Most businesses try to get bigger by getting broader. They chase more customers, more markets, more everything. But sometimes the path to growth means doing less, not more.

I recently studied a recruiting firm that grew from $1M to $12.5M in revenue by systematically shrinking their target market. Yes, you read that right. They shrank to grow.

They started where most do - casting a wide net, doing lead generation for $3-4k per month per client. Good money, but not great. Then they noticed something interesting: their clients were making $50-100k per placement using those same leads. That’s when they decided to change the game.

Instead of serving everyone, they picked their spots. Law, finance, private equity. Instead of chasing volume, they chased value. Their average placement fee jumped to $54k. They found their sweet spot in specialized roles like female CFPs and CPAs returning to the workforce. The old saying “riches are in the niches” isn’t just clever - it’s true.

But here’s where it gets really interesting. Most recruiting firms run lean with 1099 contractors working remotely. This firm did the opposite. They built depth - seven touchpoints per client relationship. They hired W2 employees, added middle management, and created clear career paths. They even preferred hiring people without recruiting backgrounds, paying high base salaries ($80-100k) to attract subject matter experts.

The conventional wisdom says “stay lean, maximize commission splits.” They said “let’s build an actual company.” They implemented EOS (Entrepreneurial Operating System), set quarterly goals, and invested in infrastructure before they needed it.
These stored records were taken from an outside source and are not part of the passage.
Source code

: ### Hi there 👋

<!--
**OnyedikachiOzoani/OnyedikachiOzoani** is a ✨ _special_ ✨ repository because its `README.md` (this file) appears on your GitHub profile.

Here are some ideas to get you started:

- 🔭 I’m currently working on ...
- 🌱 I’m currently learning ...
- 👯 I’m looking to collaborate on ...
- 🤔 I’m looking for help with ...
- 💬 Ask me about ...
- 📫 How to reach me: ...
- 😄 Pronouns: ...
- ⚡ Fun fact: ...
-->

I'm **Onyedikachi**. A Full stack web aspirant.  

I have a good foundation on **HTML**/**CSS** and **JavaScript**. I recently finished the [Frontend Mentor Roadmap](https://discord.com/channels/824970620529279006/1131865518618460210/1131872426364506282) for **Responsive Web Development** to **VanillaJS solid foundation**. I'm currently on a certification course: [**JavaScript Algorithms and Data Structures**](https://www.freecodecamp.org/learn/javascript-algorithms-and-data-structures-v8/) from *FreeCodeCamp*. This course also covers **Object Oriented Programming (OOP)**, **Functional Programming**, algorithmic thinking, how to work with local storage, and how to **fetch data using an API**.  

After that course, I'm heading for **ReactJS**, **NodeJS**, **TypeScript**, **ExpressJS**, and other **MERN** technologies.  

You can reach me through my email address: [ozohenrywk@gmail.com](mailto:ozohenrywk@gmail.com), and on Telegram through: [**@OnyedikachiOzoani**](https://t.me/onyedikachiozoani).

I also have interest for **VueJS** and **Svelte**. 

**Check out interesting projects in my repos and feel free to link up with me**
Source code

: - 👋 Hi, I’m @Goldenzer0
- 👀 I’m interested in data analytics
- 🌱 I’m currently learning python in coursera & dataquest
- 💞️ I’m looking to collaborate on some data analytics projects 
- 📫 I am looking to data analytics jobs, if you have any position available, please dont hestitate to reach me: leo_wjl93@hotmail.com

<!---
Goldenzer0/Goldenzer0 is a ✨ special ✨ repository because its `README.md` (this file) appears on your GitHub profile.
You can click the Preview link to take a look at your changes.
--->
Their marketing evolved too. While others blast endless email campaigns, they focused on building genuine relationships. They traded traditional lead generation for thoughtful demand generation. They became known experts in their verticals.

Culture wasn’t an afterthought - it was the foundation. They installed a “no asshole policy” (yes, that’s the technical term), displayed core values prominently, and emphasized collaboration over competition.

The results? Individual producers billing $700-800k annually. Teams hitting $1M+ per vertical. Total revenue growing to $12.5M. But more importantly, they built something sustainable and professional in an industry often known for neither.

The lesson isn’t just about recruiting. It’s about having the courage to say no to 99% of the market so you can say yes to the 1% that matters. It’s about building deep instead of wide. And sometimes, it’s about doing the opposite of what everyone else is doing.

That’s not just good business. That’s great business.